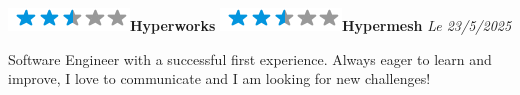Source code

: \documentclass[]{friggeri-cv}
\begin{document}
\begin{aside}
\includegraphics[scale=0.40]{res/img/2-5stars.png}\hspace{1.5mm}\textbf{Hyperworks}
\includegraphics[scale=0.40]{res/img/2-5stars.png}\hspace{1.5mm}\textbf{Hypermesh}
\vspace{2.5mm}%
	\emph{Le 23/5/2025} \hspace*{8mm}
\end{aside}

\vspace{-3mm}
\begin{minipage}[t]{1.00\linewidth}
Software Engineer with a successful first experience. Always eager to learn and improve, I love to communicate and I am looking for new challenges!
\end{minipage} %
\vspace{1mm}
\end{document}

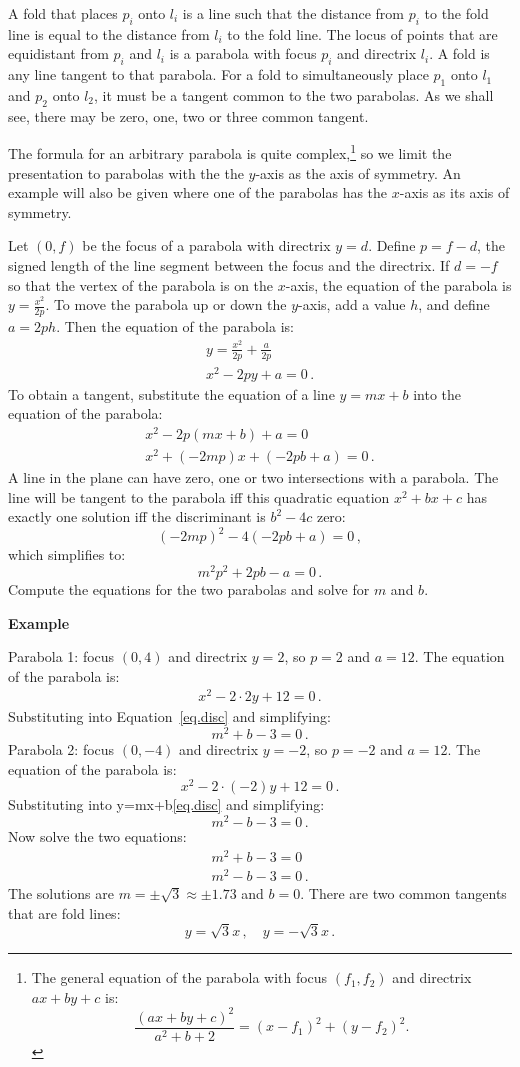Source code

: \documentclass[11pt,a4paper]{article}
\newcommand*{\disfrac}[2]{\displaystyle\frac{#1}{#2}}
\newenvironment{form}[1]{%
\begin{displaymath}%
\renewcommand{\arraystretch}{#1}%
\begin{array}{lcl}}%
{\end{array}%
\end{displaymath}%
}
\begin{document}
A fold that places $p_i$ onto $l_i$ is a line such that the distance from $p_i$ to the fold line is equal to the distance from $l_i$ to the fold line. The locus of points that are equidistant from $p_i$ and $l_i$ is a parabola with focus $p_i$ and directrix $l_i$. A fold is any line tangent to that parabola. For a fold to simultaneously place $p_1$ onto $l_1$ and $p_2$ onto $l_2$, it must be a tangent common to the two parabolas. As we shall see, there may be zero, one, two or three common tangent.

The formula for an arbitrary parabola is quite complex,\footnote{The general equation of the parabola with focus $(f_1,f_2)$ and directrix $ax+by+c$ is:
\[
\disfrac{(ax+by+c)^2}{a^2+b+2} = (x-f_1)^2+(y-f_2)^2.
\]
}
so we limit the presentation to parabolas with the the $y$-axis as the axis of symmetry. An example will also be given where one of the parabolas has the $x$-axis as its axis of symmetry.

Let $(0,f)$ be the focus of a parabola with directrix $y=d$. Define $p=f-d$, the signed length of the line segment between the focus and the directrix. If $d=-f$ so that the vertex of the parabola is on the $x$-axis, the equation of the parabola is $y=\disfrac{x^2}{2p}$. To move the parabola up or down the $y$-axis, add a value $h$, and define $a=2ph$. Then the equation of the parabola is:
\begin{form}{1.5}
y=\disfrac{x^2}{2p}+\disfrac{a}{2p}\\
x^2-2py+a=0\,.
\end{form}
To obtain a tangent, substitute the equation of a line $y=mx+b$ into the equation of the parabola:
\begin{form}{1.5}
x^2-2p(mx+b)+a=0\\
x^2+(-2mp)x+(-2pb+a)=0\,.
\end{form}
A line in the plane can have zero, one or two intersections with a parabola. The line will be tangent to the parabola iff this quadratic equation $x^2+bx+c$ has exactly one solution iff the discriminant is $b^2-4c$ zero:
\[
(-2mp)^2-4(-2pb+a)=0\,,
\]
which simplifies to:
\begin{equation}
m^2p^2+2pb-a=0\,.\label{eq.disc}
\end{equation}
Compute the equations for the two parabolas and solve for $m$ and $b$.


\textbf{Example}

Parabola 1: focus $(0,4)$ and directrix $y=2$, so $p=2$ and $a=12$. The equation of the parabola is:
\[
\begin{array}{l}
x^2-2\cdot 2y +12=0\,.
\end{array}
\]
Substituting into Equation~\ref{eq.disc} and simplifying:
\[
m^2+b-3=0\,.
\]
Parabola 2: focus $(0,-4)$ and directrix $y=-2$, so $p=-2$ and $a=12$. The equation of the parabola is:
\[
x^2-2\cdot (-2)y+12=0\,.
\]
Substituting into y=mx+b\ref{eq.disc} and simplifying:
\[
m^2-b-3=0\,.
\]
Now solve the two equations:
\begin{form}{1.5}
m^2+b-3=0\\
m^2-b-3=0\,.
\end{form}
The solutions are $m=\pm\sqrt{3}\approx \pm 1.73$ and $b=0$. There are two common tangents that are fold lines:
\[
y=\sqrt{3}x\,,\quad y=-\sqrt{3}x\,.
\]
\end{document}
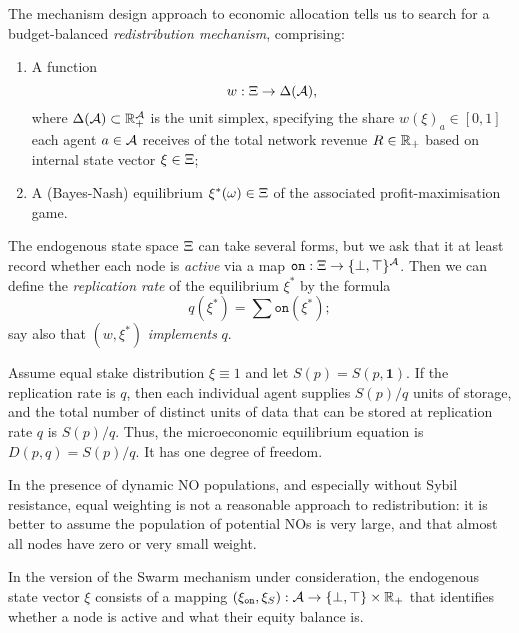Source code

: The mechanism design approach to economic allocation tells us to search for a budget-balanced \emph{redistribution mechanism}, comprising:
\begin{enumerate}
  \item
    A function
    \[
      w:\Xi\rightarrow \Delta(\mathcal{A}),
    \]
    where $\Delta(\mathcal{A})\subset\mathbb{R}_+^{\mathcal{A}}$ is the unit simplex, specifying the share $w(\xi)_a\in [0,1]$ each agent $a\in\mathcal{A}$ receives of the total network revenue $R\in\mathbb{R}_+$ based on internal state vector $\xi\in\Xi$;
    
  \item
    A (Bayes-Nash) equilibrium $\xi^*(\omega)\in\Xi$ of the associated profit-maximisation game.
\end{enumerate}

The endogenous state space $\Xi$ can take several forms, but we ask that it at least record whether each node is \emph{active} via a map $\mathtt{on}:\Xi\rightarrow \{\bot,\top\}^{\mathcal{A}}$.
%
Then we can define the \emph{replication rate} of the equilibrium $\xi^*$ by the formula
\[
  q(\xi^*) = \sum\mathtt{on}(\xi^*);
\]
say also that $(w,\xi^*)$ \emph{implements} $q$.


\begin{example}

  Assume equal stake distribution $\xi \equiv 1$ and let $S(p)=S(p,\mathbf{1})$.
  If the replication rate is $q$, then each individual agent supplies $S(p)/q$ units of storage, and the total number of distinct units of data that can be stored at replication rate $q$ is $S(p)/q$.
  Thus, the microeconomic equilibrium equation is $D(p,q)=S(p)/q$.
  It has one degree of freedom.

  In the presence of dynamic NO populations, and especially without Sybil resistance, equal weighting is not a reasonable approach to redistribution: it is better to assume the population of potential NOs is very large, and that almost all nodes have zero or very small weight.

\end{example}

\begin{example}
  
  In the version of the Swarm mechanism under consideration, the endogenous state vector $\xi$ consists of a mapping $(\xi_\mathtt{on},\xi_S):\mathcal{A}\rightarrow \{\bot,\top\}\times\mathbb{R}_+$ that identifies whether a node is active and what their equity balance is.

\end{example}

+ + + + +

WORK REQUIRED> Your answer must be every line from the entries that contains the string "Substituting", copied as it stands.

EXERCISE OUTPUT>
Substituting into Equation~\ref{eq.disc} and simplifying:
Substituting into y=mx+b\ref{eq.disc} and simplifying:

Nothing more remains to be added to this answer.